I arrive outside of Gino's at 12:55pm and I smile to myself because I made it even with all the drama in my life. I walk

in and see Alice. I just want to run over and hug her but this is a public place…oh what the hell. I run over to the window

seat that she picked and hug her from behind with my other hand over her eyes. "Guess who?" she smiles, "Oh let me

see…Ms. Cheesecake...oh Bella I can smell it." I take my hand off her eyes and put it on my hip as I stand. "You have a

nose like a bloodhound." I walk over to my sit opposite of hers. "You look…good but a little thin Bella. What's going on

with you? I've never seen you this small. You figure was perfect or ….does this have something to do with that ass hat

you live with?" I look down at my hands as silent tears roll down my cheeks, "I left him Alice and I hope this time I have

the strength to stay way. I have loved him as long as I remember. I don't know any other way to be. The stress of his

affair has been killing me inside and I guess this is a reflection of that." I say as I hold my arms out.
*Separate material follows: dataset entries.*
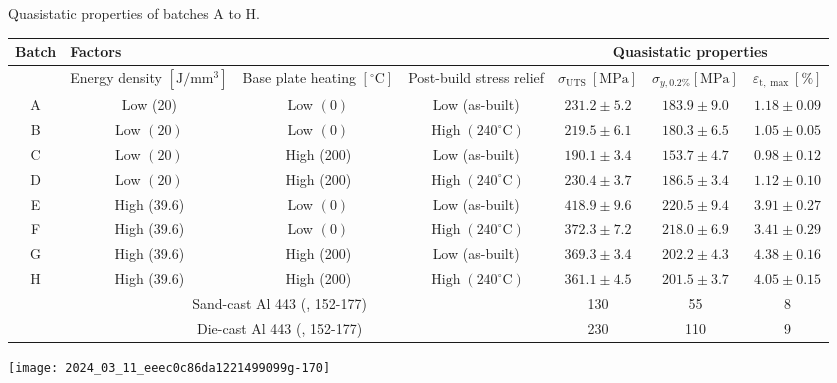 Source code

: \documentclass[10pt]{article}
\begin{document}
Quasistatic properties of batches A to H.

\begin{center}
\begin{tabular}{|c|c|c|c|c|c|c|}
\hline
\multirow[t]{2}{*}{Batch} & \multicolumn{3}{|l|}{Factors} & \multicolumn{3}{|c|}{Quasistatic properties} \\
\hline
 & Energy density $\left[\mathrm{J} / \mathrm{mm}^{3}\right]$ & Base plate heating $\left[{ }^{\circ} \mathrm{C}\right]$ & Post-build stress relief & $\sigma_{\text {UTS }}[\mathrm{MPa}]$ & $\sigma_{y, 0.2 \%}[\mathrm{MPa}]$ & $\varepsilon_{\mathrm{t}, \max }[\%]$ \\
\hline
A & Low (20) & Low $(0)$ & Low (as-built) & $231.2 \pm 5.2$ & $183.9 \pm 9.0$ & $1.18 \pm 0.09$ \\
\hline
B & Low $(20)$ & Low $(0)$ & $\operatorname{High}\left(240^{\circ} \mathrm{C}\right)$ & $219.5 \pm 6.1$ & $180.3 \pm 6.5$ & $1.05 \pm 0.05$ \\
\hline
C & Low $(20)$ & High (200) & Low (as-built) & $190.1 \pm 3.4$ & $153.7 \pm 4.7$ & $0.98 \pm 0.12$ \\
\hline
D & Low $(20)$ & High (200) & $\operatorname{High}\left(240^{\circ} \mathrm{C}\right)$ & $230.4 \pm 3.7$ & $186.5 \pm 3.4$ & $1.12 \pm 0.10$ \\
\hline
E & High (39.6) & Low $(0)$ & Low (as-built) & $418.9 \pm 9.6$ & $220.5 \pm 9.4$ & $3.91 \pm 0.27$ \\
\hline
F & High (39.6) & Low $(0)$ & $\operatorname{High}\left(240^{\circ} \mathrm{C}\right)$ & $372.3 \pm 7.2$ & $218.0 \pm 6.9$ & $3.41 \pm 0.29$ \\
\hline
G & High (39.6) & High (200) & Low (as-built) & $369.3 \pm 3.4$ & $202.2 \pm 4.3$ & $4.38 \pm 0.16$ \\
\hline
$\mathrm{H}$ & High (39.6) & High (200) & $\operatorname{High}\left(240^{\circ} \mathrm{C}\right)$ & $361.1 \pm 4.5$ & $201.5 \pm 3.7$ & $4.05 \pm 0.15$ \\
\hline
\multicolumn{4}{|c|}{Sand-cast Al 443 (, 152-177)} & 130 & 55 & 8 \\
\hline
\multicolumn{4}{|c|}{Die-cast Al 443 (, 152-177)} & 230 & 110 & 9 \\
\hline
\end{tabular}
\end{center}

\begin{center}
\texttt{[image: 2024\_03\_11\_eeec0c86da1221499099g-170]}
\end{center}
\end{document}
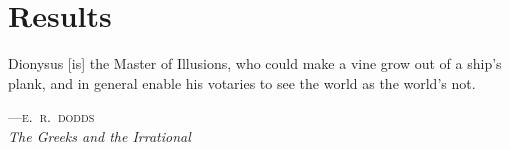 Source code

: %
%

\chapter{Results}
\epigraph{Dionysus [is] the Master of Illusions, who could make a vine 
grow out of a ship's plank, and in general enable his votaries to see 
the world as the world's not.}%
{\textsc{---e.\ r.\ dodds}\\\textit{The Greeks and the Irrational}}

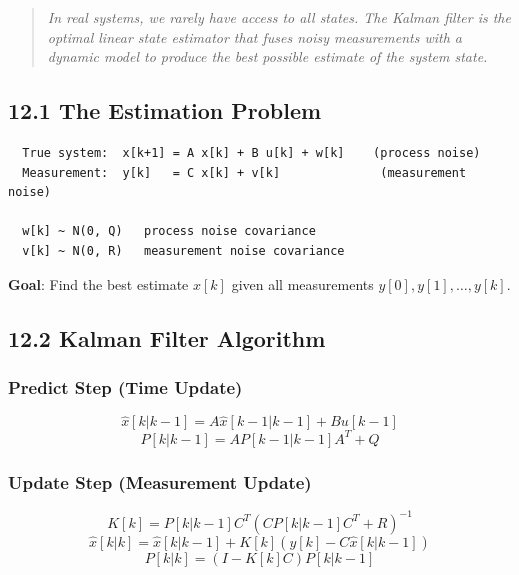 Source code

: \documentclass[11pt,a4paper]{book}
\begin{document}
\begin{quote}
\textit{In real systems, we rarely have access to all states. The Kalman filter is the optimal linear state estimator that fuses noisy measurements with a dynamic model to produce the best possible estimate of the system state.}
\end{quote}

\medskip\noindent\hrulefill\medskip

\subsection{12.1 The Estimation Problem}

\begin{lstlisting}
  True system:  x[k+1] = A x[k] + B u[k] + w[k]    (process noise)
  Measurement:  y[k]   = C x[k] + v[k]              (measurement noise)
  
  w[k] ~ N(0, Q)   process noise covariance
  v[k] ~ N(0, R)   measurement noise covariance
\end{lstlisting}

\textbf{Goal}: Find the best estimate $\hat{x}[k]$ given all measurements $y[0], y[1], \ldots, y[k]$.

\medskip\noindent\hrulefill\medskip

\subsection{12.2 Kalman Filter Algorithm}

\subsubsection{Predict Step (Time Update)}

\[\hat{x}[k|k-1] = A\hat{x}[k-1|k-1] + Bu[k-1]\]
\[P[k|k-1] = AP[k-1|k-1]A^T + Q\]

\subsubsection{Update Step (Measurement Update)}

\[K[k] = P[k|k-1]C^T(CP[k|k-1]C^T + R)^{-1}\]
\[\hat{x}[k|k] = \hat{x}[k|k-1] + K[k](y[k] - C\hat{x}[k|k-1])\]
\[P[k|k] = (I - K[k]C)P[k|k-1]\]
\end{document}

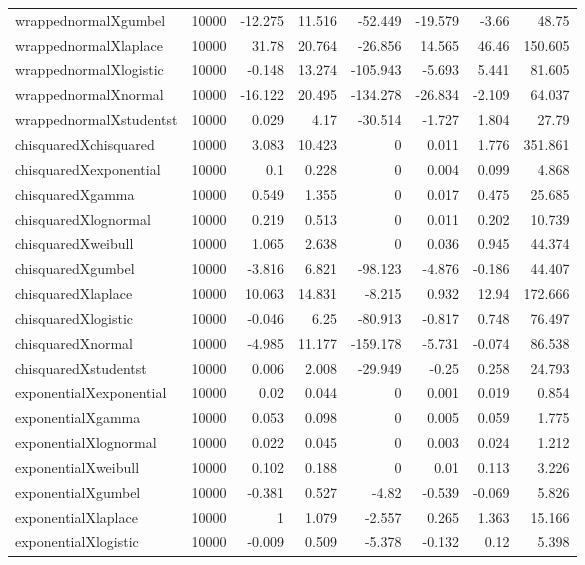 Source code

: \begin{table}[!htbp]
{\begin{tabular}{lrrrrrrr}
wrappednormalXgumbel & 10000 & -12.275 & 11.516 & -52.449 & -19.579 & -3.66 & 48.75 \\ 
wrappednormalXlaplace & 10000 & 31.78 & 20.764 & -26.856 & 14.565 & 46.46 & 150.605 \\ 
wrappednormalXlogistic & 10000 & -0.148 & 13.274 & -105.943 & -5.693 & 5.441 & 81.605 \\ 
wrappednormalXnormal & 10000 & -16.122 & 20.495 & -134.278 & -26.834 & -2.109 & 64.037 \\ 
wrappednormalXstudentst & 10000 & 0.029 & 4.17 & -30.514 & -1.727 & 1.804 & 27.79 \\ 
chisquaredXchisquared & 10000 & 3.083 & 10.423 & 0 & 0.011 & 1.776 & 351.861 \\ 
chisquaredXexponential & 10000 & 0.1 & 0.228 & 0 & 0.004 & 0.099 & 4.868 \\ 
chisquaredXgamma & 10000 & 0.549 & 1.355 & 0 & 0.017 & 0.475 & 25.685 \\ 
chisquaredXlognormal & 10000 & 0.219 & 0.513 & 0 & 0.011 & 0.202 & 10.739 \\ 
chisquaredXweibull & 10000 & 1.065 & 2.638 & 0 & 0.036 & 0.945 & 44.374 \\ 
chisquaredXgumbel & 10000 & -3.816 & 6.821 & -98.123 & -4.876 & -0.186 & 44.407 \\ 
chisquaredXlaplace & 10000 & 10.063 & 14.831 & -8.215 & 0.932 & 12.94 & 172.666 \\ 
chisquaredXlogistic & 10000 & -0.046 & 6.25 & -80.913 & -0.817 & 0.748 & 76.497 \\ 
chisquaredXnormal & 10000 & -4.985 & 11.177 & -159.178 & -5.731 & -0.074 & 86.538 \\ 
chisquaredXstudentst & 10000 & 0.006 & 2.008 & -29.949 & -0.25 & 0.258 & 24.793 \\ 
exponentialXexponential & 10000 & 0.02 & 0.044 & 0 & 0.001 & 0.019 & 0.854 \\ 
exponentialXgamma & 10000 & 0.053 & 0.098 & 0 & 0.005 & 0.059 & 1.775 \\ 
exponentialXlognormal & 10000 & 0.022 & 0.045 & 0 & 0.003 & 0.024 & 1.212 \\ 
exponentialXweibull & 10000 & 0.102 & 0.188 & 0 & 0.01 & 0.113 & 3.226 \\ 
exponentialXgumbel & 10000 & -0.381 & 0.527 & -4.82 & -0.539 & -0.069 & 5.826 \\ 
exponentialXlaplace & 10000 & 1 & 1.079 & -2.557 & 0.265 & 1.363 & 15.166 \\ 
exponentialXlogistic & 10000 & -0.009 & 0.509 & -5.378 & -0.132 & 0.12 & 5.398 \\ 

\end{tabular}}
\end{table}
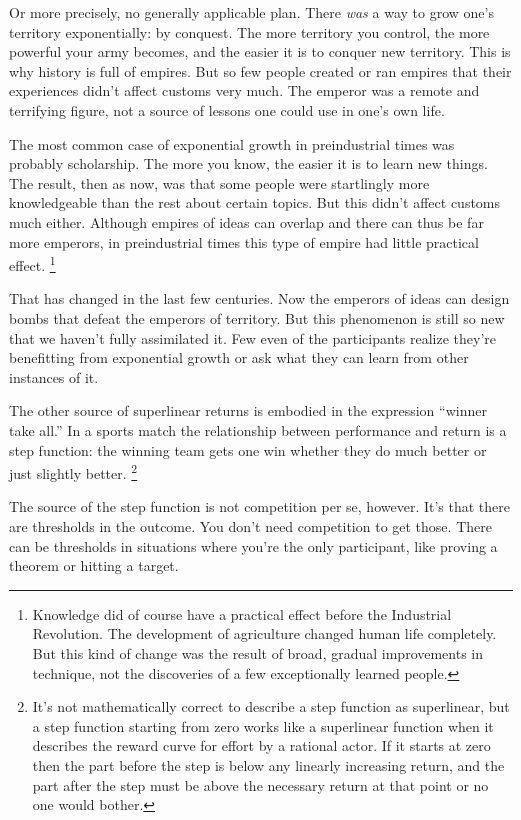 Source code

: \documentclass[12pt]{book}
\begin{document}
Or more precisely, no generally applicable plan. There \emph{was} a way
to grow one's territory exponentially: by conquest. The more territory
you control, the more powerful your army becomes, and the easier it is
to conquer new territory. This is why history is full of empires. But so
few people created or ran empires that their experiences didn't affect
customs very much. The emperor was a remote and terrifying figure, not a
source of lessons one could use in one's own life.

The most common case of exponential growth in preindustrial times was
probably scholarship. The more you know, the easier it is to learn new
things. The result, then as now, was that some people were startlingly
more knowledgeable than the rest about certain topics. But this didn't
affect customs much either. Although empires of ideas can overlap and
there can thus be far more emperors, in preindustrial times this type of
empire had little practical effect. \footnote{Knowledge did of course have a practical effect before the
Industrial Revolution. The development of agriculture changed human life
completely. But this kind of change was the result of broad, gradual
improvements in technique, not the discoveries of a few exceptionally
learned people.}

That has changed in the last few centuries. Now the emperors of ideas
can design bombs that defeat the emperors of territory. But this
phenomenon is still so new that we haven't fully assimilated it. Few
even of the participants realize they're benefitting from exponential
growth or ask what they can learn from other instances of it.

The other source of superlinear returns is embodied in the expression
``winner take all.'' In a sports match the relationship between
performance and return is a step function: the winning team gets one win
whether they do much better or just slightly better.
\footnote{It's not mathematically correct to describe a step function as
superlinear, but a step function starting from zero works like a
superlinear function when it describes the reward curve for effort by a
rational actor. If it starts at zero then the part before the step is
below any linearly increasing return, and the part after the step must
be above the necessary return at that point or no one would bother.}

The source of the step function is not competition per se, however. It's
that there are thresholds in the outcome. You don't need competition to
get those. There can be thresholds in situations where you're the only
participant, like proving a theorem or hitting a target.
\end{document}
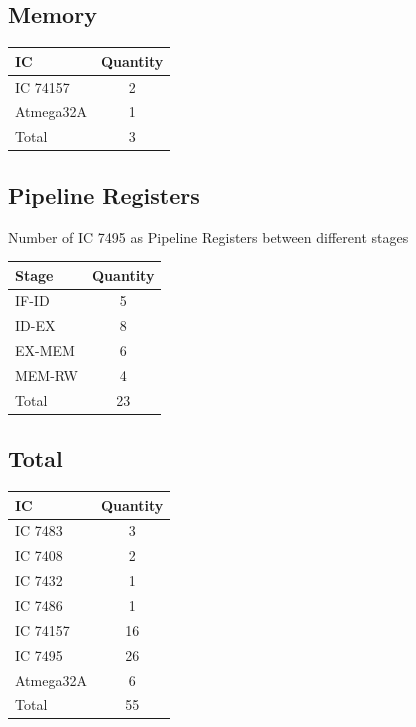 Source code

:\documentclass[12pt]{article}
\begin{document}
\subsection{Memory}
\begin{table}[H]
    \centering
    \begin{tabular}{lc}
    \textbf{IC} & \textbf{Quantity} \\
    \hline \hline
    IC 74157 & 2 \\
    Atmega32A & 1 \\
    \hline
    Total & 3
\end{tabular}
\end{table}
\newpage
\subsection{Pipeline Registers}
Number of IC 7495 as Pipeline Registers between different stages \\
\begin{table}[H]
    \centering
    \begin{tabular}{lc}
    \textbf{Stage} & \textbf{Quantity} \\
    \hline \hline
    IF-ID & 5 \\
    ID-EX & 8 \\
    EX-MEM & 6 \\
    MEM-RW & 4 \\
    \hline
    Total & 23
\end{tabular}
\end{table}

\subsection{Total}
\begin{table}[h]
    \centering
    \begin{tabular}{lc}
    \textbf{IC} & \textbf{Quantity} \\
    \hline \hline
    IC 7483 & 3 \\
    IC 7408 & 2 \\
    IC 7432 & 1 \\    
    IC 7486 & 1 \\
    IC 74157 & 16 \\    
    IC 7495 & 26 \\
    Atmega32A & 6 \\
    \hline
    Total & 55
\end{tabular}
\end{table}
\end{document}
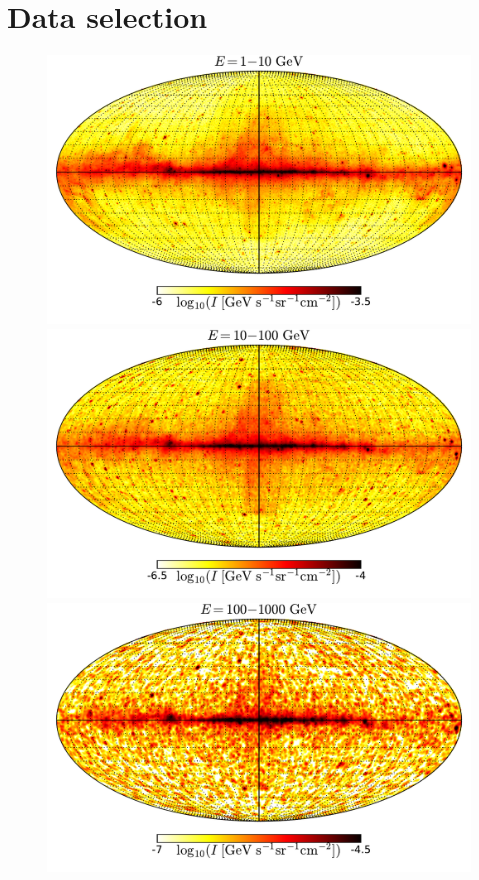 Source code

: \section{Data selection}


\begin{figure}[h]
\includegraphics[width=\threepic\textwidth]{plots/Mollweide_data_source_range_0.pdf}
\includegraphics[width=\threepic\textwidth]{plots/Mollweide_data_source_range_1.pdf}
\includegraphics[width=\threepic\textwidth]{plots/Mollweide_data_source_range_2.pdf}

\end{figure}
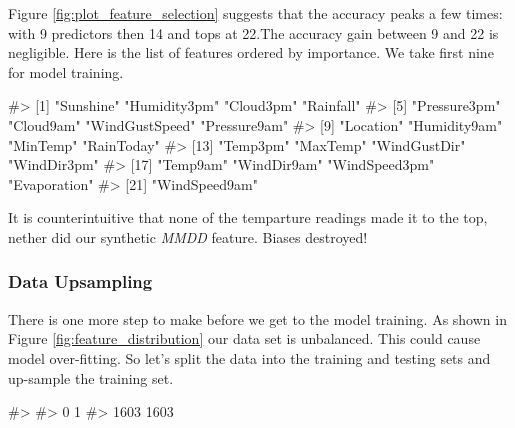 Figure \ref{fig:plot_feature_selection} suggests that the accuracy peaks
a few times: with 9 predictors then 14 and tops at 22.The accuracy gain
between 9 and 22 is negligible. Here is the list of features ordered by
importance. We take first nine for model training.

\begin{Schunk}
\begin{Soutput}
#>  [1] "Sunshine"      "Humidity3pm"   "Cloud3pm"      "Rainfall"     
#>  [5] "Pressure3pm"   "Cloud9am"      "WindGustSpeed" "Pressure9am"  
#>  [9] "Location"      "Humidity9am"   "MinTemp"       "RainToday"    
#> [13] "Temp3pm"       "MaxTemp"       "WindGustDir"   "WindDir3pm"   
#> [17] "Temp9am"       "WindDir9am"    "WindSpeed3pm"  "Evaporation"  
#> [21] "WindSpeed9am"
\end{Soutput}
\end{Schunk}

It is counterintuitive that none of the temparture readings made it to
the top, nether did our synthetic \emph{MMDD} feature. Biases destroyed!

\hypertarget{data-upsampling}{%
\subsubsection{Data Upsampling}\label{data-upsampling}}

There is one more step to make before we get to the model training. As
shown in Figure \ref{fig:feature_distribution} our data set is
unbalanced. This could cause model over-fitting. So let's split the data
into the training and testing sets and up-sample the training set.

\begin{Schunk}
\begin{Soutput}
#> 
#>    0    1 
#> 1603 1603
\end{Soutput}
\end{Schunk}

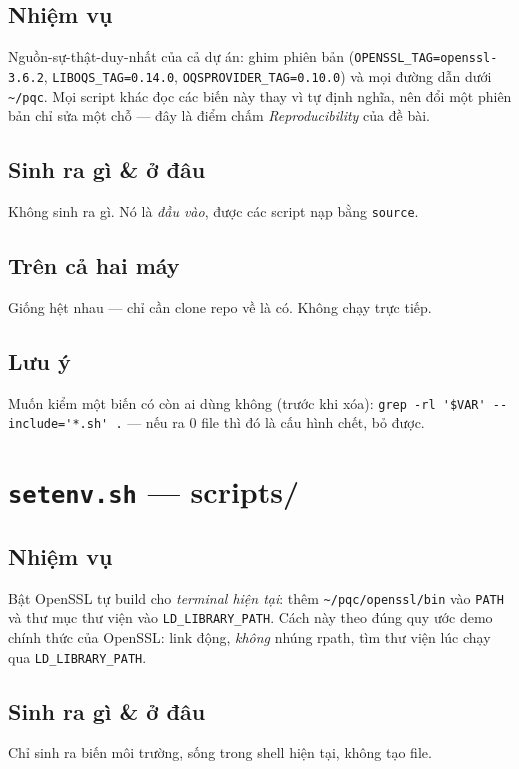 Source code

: \documentclass[11pt,a4paper]{article}
\begin{document}
\subsection*{Nhiệm vụ}
Nguồn-sự-thật-duy-nhất của cả dự án: ghim phiên bản (\verb|OPENSSL_TAG=openssl-3.6.2|, \verb|LIBOQS_TAG=0.14.0|, \verb|OQSPROVIDER_TAG=0.10.0|) và mọi đường dẫn dưới \verb|~/pqc|. Mọi script khác đọc các biến này thay vì tự định nghĩa, nên đổi một phiên bản chỉ sửa một chỗ — đây là điểm chấm \emph{Reproducibility} của đề bài.

\subsection*{Sinh ra gì \& ở đâu}
Không sinh ra gì. Nó là \emph{đầu vào}, được các script nạp bằng \verb|source|.

\subsection*{Trên cả hai máy}
Giống hệt nhau — chỉ cần clone repo về là có. Không chạy trực tiếp.

\subsection*{Lưu ý}
Muốn kiểm một biến có còn ai dùng không (trước khi xóa): \verb|grep -rl '$VAR' --include='*.sh' .| — nếu ra 0 file thì đó là cấu hình chết, bỏ được.

\section{\texttt{setenv.sh} — \textmd{\normalsize scripts/}}

\subsection*{Nhiệm vụ}
Bật OpenSSL tự build cho \emph{terminal hiện tại}: thêm \verb|~/pqc/openssl/bin| vào \verb|PATH| và thư mục thư viện vào \verb|LD_LIBRARY_PATH|. Cách này theo đúng quy ước demo chính thức của OpenSSL: link động, \emph{không} nhúng rpath, tìm thư viện lúc chạy qua \verb|LD_LIBRARY_PATH|.

\subsection*{Sinh ra gì \& ở đâu}
Chỉ sinh ra biến môi trường, sống trong shell hiện tại, không tạo file.
\end{document}
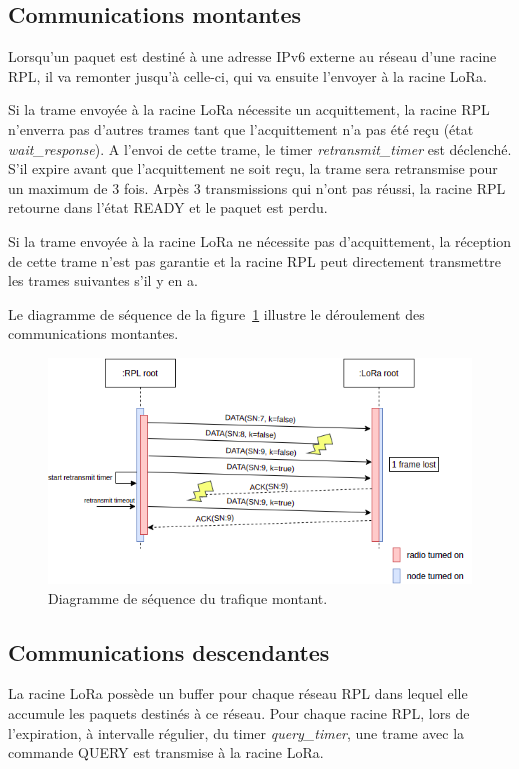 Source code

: \subsection*{Communications montantes}%
    Lorsqu'un paquet est destiné à une adresse IPv6 externe au réseau d'une racine RPL, il va remonter jusqu'à celle-ci, qui va ensuite l'envoyer à la racine LoRa.

    Si la trame envoyée à la racine LoRa nécessite un acquittement, la racine RPL n'enverra pas d'autres trames tant que l'acquittement n'a pas été reçu (état \textit{wait\_response}).
    A l'envoi de cette trame, le timer \textit{retransmit\_timer} est déclenché. S'il expire avant que l'acquittement ne soit reçu, la trame sera retransmise pour un maximum de 3 fois.
    Arpès 3 transmissions qui n'ont pas réussi, la racine RPL retourne dans l'état READY et le paquet est perdu.

    Si la trame envoyée à la racine LoRa ne nécessite pas d'acquittement, la réception de cette trame n'est pas garantie et la racine RPL peut directement transmettre les trames suivantes s'il y en a.

    Le diagramme de séquence de la figure~\ref{fig:proto-seq-upward} illustre le déroulement des communications montantes.
    \begin{figure}[H]
        \centering
        \includegraphics[scale=0.6]{res/pictures/loramac-sequence-UPWARD.drawio.png}
        \caption{Diagramme de séquence du trafique montant.}
        \label{fig:proto-seq-upward}
    \end{figure}    

\subsection*{Communications descendantes}%
    La racine LoRa possède un buffer pour chaque réseau RPL dans lequel elle accumule les paquets destinés à ce réseau. Pour chaque racine RPL, lors de l'expiration, à intervalle régulier, du timer \textit{query\_timer}, une trame avec la commande QUERY est transmise à la racine LoRa.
Alice looks at me in

horror, "Bella, I didn't know things had gotten this bad. I thought you were doing better." I look up at the ceiling to keep

my unshed tears at bay. "Alice, it's been this bad since I haven't been able to get pregnant. He blames me for it but

every time I make an appointment to see a fertility specialist he always cancels on me. He use to just be late getting

home but now I see him once a week or two if I'm lucky. I have not been intimate with him in over five months. The last

time we had sex it was so brutal and quick I didn't feel anything from it. I felt like I was raped. I can't go back to that

life, he won't change. I want out of this relationship permanently." I lose the battle with my tears and they run hot down

my face. "Bella, why didn't you ask for my help? I would have offered my home without hesitation. You need to get away

why you still can. I remember a time when I was getting beaten black and blue you helped me not to go back. This may

not be physical yet… but the mental abuse is just as bad. I will never forget the day of your first book signing and you

saw the need I had for your help. You offered to have lunch with me and that day change my life forever. I will never

forget that day as long as I live. I thought the marriage that I was in had no way out but my death. Your books help me

to see I was not alone. I just didn't know until today; you were writing about yourself. Bella, I have read every book you

wrote. Was all of those books about your own life?" She chokes on her last words as the realism hits home. I suddenly

feel ashamed as if I can see my life for the first time for what it is…a death sentence. I don't want to ever go back to

that life? Ninety-nine percent of me scream no but the one percent that sits in the dark with his hands around her neck

in submission smiles and nods yes… seductively? I can't believe this has become my life. "Alice, I just coped by writing

about my life and imagining it was someone else. I know there is another life out there for me and this is not it. It's just

that every time I leave him he always find ways to pull me back. I feel like he finds joy out of my submission each time.

I don't know what to do maybe I would have left a long time ago if I could just see him with her. He is always so careful

so I haven't been able to catch him. I don't know what I would do if I did or how I would react." The waiter arrives with

our food sitting it down and walking away without a word. "Bella, I will help you as long as you promise me that this is

the last time and you will not go back to him." I nod silently pleading with my eyes, "Just tell me what to do and I will do

it. I just don't even know where to start. He always finds me where ever I ran in the pass." I look at a passing couple in

love walking by and it pulls at my very soul. "Bella, you have always wanted him to find you in the past. If you are truly

done than I have an idea that may work. We will have a great lunch and you will ride with me to the airport. You can

check the rental back in while I get Jasper's car from the parking area. I will meet you at the east gate exit." I smile at

her and wipe the last few tears from my chin. I nod in agreement as I reach to the side and pull our cheesecake out of

the bag. "Blueberry lemon, Bella how did you know this is what I needed for this special occasion." She laughs give me

the classic Alice's I love you more that life smile. "So what is this good new you have to tell me?" She widens her eyes

as she shovels down a mouthful of Alfredo and Tomato pasta. "Bella, I have to tell you this great news and then I have a

very important question to ask you." I look at her and I can't help at her child like reaction. "Alice, the last time you said

those exact words to me Jasper asked you to marry him. I don't think anything can top that." She bounces up and down

in her seat. She holds out a document and as I read over it I can no longer contain my tears. Each word I read aloud

makes my heart want to burst with joy. "Alice, these are the final Adoption papers for a newborn baby girl…Rose. Oh

Alice I can't believe you are finally getting the baby you have always wanted." I hold her hands and bounce in my seat

happy; truly happy for her she deserves it after all she has been through in her life. "When do you get to bring her home

Alice?" She folds the documents back up and put them into her bag. "Bella, that's what I wanted to talk to you about.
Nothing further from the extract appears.